▶ **WHAT IS REQUIRED**
Pick each line containing "auth" out of the records.

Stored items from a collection
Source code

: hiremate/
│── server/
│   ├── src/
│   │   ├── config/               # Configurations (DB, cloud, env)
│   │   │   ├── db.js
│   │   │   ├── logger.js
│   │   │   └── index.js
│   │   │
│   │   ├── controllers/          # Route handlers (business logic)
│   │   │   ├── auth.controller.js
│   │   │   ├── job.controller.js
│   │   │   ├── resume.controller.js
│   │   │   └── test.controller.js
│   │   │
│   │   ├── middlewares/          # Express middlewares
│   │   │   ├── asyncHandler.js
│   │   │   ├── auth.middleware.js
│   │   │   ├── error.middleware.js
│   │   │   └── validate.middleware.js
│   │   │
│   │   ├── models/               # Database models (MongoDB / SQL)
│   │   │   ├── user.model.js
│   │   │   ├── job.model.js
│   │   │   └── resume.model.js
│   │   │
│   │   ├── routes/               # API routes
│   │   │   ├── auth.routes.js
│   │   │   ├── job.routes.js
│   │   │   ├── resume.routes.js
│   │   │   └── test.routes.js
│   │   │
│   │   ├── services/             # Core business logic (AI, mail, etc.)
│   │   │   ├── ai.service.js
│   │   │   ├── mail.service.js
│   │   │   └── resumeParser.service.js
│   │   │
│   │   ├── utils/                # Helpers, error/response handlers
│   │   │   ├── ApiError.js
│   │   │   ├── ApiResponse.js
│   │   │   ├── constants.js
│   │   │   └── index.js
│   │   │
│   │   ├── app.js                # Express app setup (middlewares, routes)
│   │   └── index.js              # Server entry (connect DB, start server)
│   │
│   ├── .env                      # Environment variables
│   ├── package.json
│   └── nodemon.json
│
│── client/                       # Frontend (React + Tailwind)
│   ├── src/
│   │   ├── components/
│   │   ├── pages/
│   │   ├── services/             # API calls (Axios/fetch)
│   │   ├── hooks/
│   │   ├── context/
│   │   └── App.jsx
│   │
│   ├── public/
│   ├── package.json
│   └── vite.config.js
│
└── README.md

▶ **ANSWER AREA**
│   │   │   ├── auth.controller.js
│   │   │   ├── auth.middleware.js
│   │   │   ├── auth.routes.js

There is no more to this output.